EXERCISE GOAL:
Look through the records below for the line with "- [Rainbow –". Return that line and each one after it up to and including the line with "- [A volumetric", exactly.

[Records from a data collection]

-----

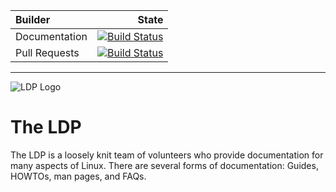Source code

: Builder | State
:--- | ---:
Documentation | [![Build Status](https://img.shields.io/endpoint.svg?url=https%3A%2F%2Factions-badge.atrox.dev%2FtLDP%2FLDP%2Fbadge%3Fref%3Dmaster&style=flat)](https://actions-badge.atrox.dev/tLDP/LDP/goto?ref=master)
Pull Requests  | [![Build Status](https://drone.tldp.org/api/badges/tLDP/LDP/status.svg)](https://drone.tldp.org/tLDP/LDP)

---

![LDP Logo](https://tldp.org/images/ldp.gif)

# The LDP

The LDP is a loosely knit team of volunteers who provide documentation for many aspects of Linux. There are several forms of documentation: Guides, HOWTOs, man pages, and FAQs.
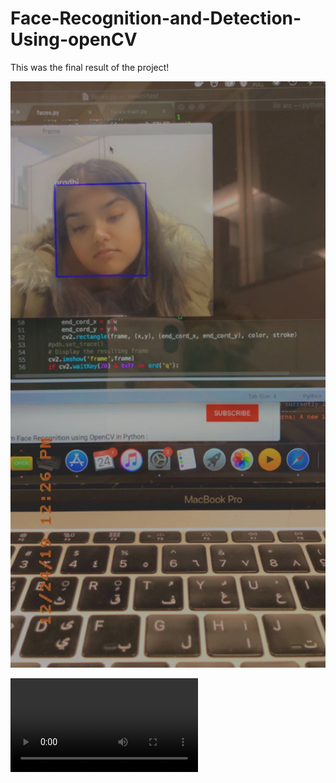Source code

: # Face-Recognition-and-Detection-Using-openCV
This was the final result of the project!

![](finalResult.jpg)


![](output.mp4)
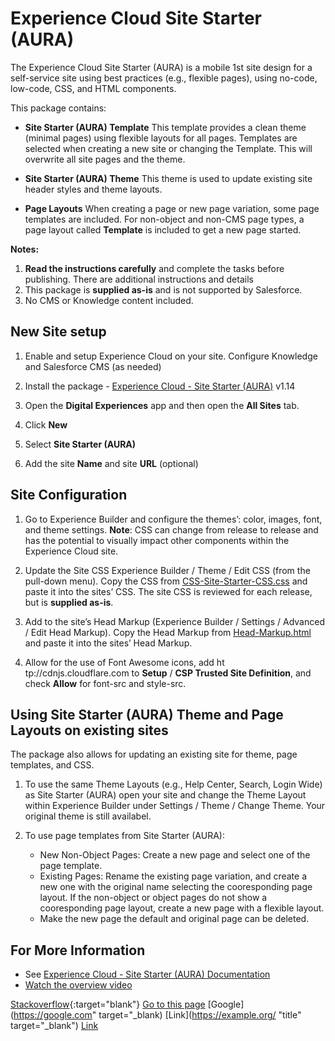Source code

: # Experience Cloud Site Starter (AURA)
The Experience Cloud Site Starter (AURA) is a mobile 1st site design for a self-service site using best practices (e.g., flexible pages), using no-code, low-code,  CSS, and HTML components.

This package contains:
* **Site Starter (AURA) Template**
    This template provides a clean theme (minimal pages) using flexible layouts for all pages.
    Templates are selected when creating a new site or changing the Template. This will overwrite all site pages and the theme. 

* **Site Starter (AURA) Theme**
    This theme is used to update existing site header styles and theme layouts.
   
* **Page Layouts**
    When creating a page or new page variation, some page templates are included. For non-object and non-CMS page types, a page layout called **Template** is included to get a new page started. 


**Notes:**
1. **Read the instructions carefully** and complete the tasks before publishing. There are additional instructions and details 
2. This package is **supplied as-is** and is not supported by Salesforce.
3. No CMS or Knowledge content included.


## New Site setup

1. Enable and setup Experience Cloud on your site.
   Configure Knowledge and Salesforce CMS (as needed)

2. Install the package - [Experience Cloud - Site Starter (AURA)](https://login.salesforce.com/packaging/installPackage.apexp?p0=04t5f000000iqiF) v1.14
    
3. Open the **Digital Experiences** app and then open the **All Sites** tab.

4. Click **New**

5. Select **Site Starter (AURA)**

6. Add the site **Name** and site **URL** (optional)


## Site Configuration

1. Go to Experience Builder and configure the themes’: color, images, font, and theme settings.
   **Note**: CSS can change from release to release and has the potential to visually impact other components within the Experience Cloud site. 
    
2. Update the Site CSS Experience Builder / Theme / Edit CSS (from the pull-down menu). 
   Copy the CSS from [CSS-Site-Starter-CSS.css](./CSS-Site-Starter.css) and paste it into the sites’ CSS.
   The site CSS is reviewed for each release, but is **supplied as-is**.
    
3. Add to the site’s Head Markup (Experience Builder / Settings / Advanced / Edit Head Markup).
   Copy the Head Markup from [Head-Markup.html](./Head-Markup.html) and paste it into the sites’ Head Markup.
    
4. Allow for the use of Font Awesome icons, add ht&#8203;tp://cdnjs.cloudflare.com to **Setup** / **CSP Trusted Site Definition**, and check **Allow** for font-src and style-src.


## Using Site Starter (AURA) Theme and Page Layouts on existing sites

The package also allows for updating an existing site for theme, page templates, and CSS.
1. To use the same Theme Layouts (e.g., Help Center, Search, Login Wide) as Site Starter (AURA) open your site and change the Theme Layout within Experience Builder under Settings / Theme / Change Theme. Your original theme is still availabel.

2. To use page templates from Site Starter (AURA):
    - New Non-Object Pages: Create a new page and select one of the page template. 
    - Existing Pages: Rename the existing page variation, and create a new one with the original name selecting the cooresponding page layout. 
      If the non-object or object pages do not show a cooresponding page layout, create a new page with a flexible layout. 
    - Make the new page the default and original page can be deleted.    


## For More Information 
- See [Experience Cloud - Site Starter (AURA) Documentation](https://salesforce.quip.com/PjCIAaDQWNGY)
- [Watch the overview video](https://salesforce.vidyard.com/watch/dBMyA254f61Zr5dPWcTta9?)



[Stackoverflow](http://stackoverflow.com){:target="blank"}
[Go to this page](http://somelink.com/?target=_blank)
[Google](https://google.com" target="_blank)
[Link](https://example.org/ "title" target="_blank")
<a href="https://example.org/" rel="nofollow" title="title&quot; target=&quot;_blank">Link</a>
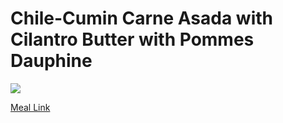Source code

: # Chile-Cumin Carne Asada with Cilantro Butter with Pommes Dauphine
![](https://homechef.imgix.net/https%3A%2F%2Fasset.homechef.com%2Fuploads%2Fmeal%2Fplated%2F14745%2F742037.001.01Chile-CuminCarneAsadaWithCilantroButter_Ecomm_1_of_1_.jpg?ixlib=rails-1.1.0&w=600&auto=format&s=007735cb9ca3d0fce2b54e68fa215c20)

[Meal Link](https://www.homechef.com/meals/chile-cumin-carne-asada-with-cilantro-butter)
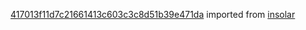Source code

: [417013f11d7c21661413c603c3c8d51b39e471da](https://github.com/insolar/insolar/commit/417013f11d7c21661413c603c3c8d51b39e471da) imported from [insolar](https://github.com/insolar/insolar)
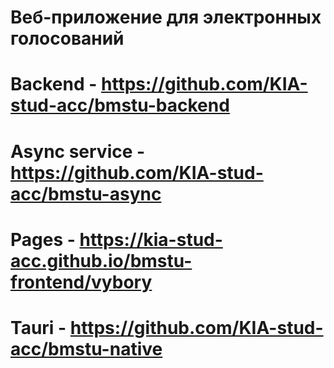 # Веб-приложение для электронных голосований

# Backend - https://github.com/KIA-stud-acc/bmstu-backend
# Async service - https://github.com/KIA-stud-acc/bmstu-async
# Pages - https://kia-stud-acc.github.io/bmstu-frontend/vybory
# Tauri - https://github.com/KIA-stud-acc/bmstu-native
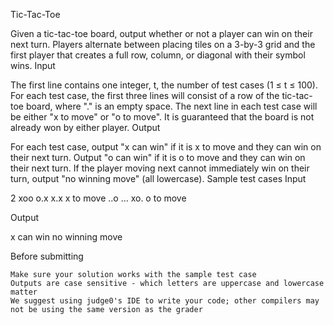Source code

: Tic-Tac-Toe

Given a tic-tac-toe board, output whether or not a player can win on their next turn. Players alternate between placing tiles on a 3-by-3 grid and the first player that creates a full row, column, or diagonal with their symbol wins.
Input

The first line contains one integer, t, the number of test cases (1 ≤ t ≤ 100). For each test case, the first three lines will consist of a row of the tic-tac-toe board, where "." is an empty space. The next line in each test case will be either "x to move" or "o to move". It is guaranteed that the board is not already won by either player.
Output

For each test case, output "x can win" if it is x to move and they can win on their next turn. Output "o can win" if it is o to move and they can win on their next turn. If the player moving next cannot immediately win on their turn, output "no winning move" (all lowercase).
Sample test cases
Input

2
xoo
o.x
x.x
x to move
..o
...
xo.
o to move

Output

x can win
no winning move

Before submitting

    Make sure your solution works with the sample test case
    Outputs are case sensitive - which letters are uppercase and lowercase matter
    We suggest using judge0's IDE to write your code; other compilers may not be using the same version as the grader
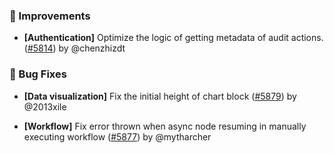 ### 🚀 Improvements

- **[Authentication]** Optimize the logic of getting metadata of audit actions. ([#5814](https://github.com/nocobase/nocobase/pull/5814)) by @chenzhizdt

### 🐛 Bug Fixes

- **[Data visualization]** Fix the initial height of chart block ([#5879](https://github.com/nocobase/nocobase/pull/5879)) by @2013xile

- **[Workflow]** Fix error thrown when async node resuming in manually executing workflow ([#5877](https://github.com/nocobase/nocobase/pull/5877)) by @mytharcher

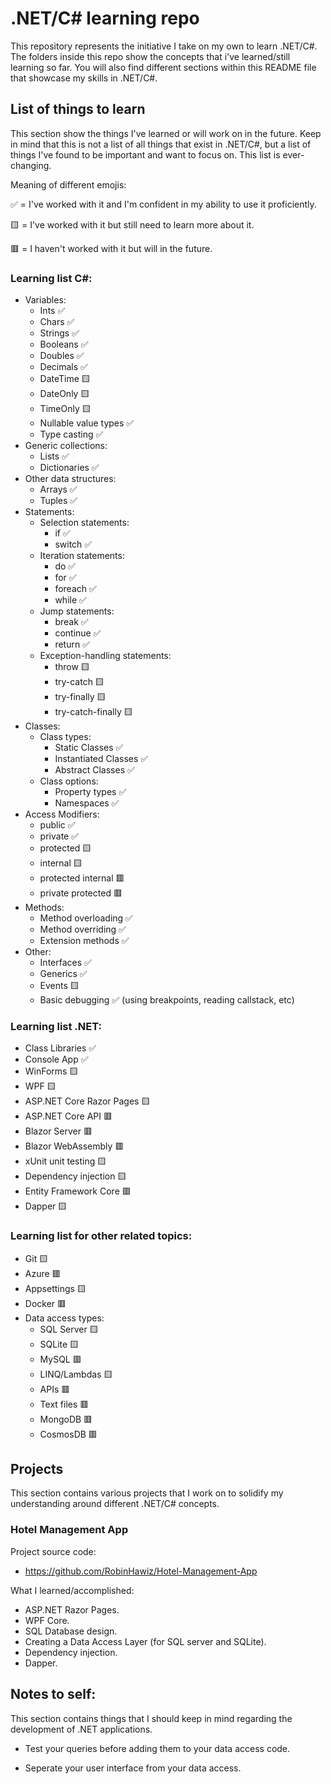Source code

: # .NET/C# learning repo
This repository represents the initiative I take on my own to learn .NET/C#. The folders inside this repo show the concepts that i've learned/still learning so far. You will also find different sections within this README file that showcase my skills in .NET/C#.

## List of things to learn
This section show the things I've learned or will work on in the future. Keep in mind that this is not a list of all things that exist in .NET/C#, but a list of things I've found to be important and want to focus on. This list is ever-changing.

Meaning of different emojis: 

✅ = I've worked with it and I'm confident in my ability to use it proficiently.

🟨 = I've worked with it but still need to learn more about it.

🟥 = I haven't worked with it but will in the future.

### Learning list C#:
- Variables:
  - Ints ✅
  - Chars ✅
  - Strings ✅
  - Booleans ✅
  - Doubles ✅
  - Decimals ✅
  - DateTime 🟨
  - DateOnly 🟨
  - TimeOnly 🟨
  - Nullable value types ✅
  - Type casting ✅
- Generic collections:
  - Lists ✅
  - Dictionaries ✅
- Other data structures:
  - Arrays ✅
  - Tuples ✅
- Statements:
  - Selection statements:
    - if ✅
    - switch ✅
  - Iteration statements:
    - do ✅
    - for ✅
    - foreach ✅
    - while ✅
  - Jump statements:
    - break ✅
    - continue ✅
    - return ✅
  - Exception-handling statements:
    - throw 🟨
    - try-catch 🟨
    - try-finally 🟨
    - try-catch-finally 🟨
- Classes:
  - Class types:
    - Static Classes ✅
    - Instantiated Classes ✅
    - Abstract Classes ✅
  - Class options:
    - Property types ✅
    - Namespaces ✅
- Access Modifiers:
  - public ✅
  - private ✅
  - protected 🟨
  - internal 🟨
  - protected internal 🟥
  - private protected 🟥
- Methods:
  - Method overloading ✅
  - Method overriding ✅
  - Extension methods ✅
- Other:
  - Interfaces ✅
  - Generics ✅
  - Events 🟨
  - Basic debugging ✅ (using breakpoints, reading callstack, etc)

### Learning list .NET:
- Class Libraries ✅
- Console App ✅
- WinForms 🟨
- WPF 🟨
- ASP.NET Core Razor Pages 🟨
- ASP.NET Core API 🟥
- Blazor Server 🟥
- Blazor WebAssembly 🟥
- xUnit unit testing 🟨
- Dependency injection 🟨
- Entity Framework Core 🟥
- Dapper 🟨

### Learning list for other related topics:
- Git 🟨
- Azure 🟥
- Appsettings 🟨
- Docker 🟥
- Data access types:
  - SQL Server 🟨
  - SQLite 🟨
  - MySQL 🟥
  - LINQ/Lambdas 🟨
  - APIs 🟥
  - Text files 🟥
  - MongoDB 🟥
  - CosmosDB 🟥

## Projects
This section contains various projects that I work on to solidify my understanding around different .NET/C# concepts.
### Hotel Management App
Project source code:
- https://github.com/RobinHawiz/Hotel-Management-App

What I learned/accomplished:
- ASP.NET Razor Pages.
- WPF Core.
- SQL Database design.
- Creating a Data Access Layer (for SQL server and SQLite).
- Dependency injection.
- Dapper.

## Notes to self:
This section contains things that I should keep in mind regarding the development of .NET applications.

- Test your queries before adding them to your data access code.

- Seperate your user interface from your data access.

-----

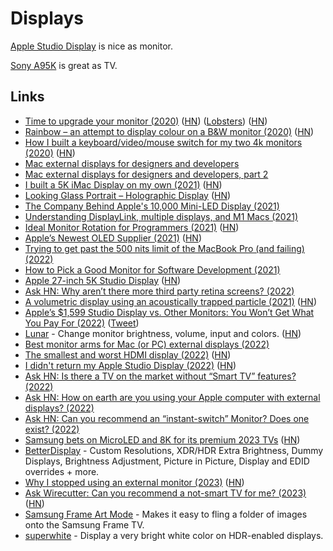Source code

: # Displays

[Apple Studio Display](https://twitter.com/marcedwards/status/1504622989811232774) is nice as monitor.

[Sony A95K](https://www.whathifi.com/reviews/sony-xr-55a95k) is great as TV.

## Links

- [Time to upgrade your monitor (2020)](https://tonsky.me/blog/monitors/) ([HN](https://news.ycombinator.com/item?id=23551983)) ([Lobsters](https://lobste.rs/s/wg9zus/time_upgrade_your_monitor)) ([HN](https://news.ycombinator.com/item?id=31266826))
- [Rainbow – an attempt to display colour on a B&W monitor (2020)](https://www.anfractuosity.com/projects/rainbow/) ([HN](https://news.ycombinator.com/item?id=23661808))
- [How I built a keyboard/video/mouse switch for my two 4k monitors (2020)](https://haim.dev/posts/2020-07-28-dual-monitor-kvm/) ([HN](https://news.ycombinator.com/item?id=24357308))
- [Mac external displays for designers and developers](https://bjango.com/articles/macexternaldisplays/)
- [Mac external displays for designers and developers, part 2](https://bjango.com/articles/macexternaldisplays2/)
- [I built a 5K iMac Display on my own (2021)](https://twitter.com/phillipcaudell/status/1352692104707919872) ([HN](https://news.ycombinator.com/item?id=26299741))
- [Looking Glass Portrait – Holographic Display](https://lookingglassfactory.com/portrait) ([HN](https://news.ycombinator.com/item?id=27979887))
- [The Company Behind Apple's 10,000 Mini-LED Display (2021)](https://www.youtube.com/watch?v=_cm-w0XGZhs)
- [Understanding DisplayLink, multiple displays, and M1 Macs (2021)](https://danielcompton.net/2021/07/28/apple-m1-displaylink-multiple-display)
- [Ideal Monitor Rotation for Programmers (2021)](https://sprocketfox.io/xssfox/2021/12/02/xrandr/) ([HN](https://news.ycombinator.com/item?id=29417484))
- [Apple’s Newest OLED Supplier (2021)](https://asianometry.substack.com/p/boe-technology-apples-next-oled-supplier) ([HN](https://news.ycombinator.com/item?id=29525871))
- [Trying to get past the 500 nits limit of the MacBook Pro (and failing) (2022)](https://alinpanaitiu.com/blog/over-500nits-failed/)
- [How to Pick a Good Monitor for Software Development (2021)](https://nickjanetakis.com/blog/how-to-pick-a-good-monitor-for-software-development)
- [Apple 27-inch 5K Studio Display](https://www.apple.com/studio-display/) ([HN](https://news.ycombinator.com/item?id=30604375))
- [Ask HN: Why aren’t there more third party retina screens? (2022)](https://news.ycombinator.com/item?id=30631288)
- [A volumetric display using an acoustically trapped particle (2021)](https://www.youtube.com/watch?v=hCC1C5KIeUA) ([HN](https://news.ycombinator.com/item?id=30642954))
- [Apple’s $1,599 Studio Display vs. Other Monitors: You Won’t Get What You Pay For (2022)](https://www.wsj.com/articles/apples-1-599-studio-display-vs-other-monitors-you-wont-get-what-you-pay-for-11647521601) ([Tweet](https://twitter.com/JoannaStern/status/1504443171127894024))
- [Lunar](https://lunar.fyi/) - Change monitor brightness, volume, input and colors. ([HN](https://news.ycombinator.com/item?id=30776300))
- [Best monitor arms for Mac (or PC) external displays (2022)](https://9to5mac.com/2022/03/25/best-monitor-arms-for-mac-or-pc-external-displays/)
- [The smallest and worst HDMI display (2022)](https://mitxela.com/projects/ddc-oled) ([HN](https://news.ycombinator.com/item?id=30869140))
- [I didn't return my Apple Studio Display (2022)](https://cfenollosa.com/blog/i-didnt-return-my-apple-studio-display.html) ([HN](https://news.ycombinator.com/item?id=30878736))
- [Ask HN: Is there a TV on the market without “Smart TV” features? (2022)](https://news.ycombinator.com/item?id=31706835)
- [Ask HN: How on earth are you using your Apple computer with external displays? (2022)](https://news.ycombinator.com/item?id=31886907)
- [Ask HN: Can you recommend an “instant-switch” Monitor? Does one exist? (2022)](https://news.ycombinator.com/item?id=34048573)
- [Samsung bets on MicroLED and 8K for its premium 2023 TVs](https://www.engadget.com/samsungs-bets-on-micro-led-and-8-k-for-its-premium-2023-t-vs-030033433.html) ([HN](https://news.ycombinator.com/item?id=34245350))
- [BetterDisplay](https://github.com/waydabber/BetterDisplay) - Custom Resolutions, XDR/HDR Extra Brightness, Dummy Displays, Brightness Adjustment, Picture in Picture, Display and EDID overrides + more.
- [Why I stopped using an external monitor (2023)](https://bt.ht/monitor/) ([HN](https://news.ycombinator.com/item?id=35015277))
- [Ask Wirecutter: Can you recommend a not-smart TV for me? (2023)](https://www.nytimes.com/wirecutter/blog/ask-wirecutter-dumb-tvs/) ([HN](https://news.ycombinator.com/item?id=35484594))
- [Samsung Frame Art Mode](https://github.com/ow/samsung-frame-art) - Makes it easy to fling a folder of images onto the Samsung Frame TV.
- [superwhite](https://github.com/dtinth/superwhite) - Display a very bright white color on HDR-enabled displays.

-----

RESPONSE AREA:
- [Rainbow – an attempt to display colour on a B&W monitor (2020)](https://www.anfractuosity.com/projects/rainbow/) ([HN](https://news.ycombinator.com/item?id=23661808))
- [How I built a keyboard/video/mouse switch for my two 4k monitors (2020)](https://haim.dev/posts/2020-07-28-dual-monitor-kvm/) ([HN](https://news.ycombinator.com/item?id=24357308))
- [Mac external displays for designers and developers](https://bjango.com/articles/macexternaldisplays/)
- [Mac external displays for designers and developers, part 2](https://bjango.com/articles/macexternaldisplays2/)
- [I built a 5K iMac Display on my own (2021)](https://twitter.com/phillipcaudell/status/1352692104707919872) ([HN](https://news.ycombinator.com/item?id=26299741))
- [Looking Glass Portrait – Holographic Display](https://lookingglassfactory.com/portrait) ([HN](https://news.ycombinator.com/item?id=27979887))
- [The Company Behind Apple's 10,000 Mini-LED Display (2021)](https://www.youtube.com/watch?v=_cm-w0XGZhs)
- [Understanding DisplayLink, multiple displays, and M1 Macs (2021)](https://danielcompton.net/2021/07/28/apple-m1-displaylink-multiple-display)
- [Ideal Monitor Rotation for Programmers (2021)](https://sprocketfox.io/xssfox/2021/12/02/xrandr/) ([HN](https://news.ycombinator.com/item?id=29417484))
- [Apple’s Newest OLED Supplier (2021)](https://asianometry.substack.com/p/boe-technology-apples-next-oled-supplier) ([HN](https://news.ycombinator.com/item?id=29525871))
- [Trying to get past the 500 nits limit of the MacBook Pro (and failing) (2022)](https://alinpanaitiu.com/blog/over-500nits-failed/)
- [How to Pick a Good Monitor for Software Development (2021)](https://nickjanetakis.com/blog/how-to-pick-a-good-monitor-for-software-development)
- [Apple 27-inch 5K Studio Display](https://www.apple.com/studio-display/) ([HN](https://news.ycombinator.com/item?id=30604375))
- [Ask HN: Why aren’t there more third party retina screens? (2022)](https://news.ycombinator.com/item?id=30631288)
- [A volumetric display using an acoustically trapped particle (2021)](https://www.youtube.com/watch?v=hCC1C5KIeUA) ([HN](https://news.ycombinator.com/item?id=30642954))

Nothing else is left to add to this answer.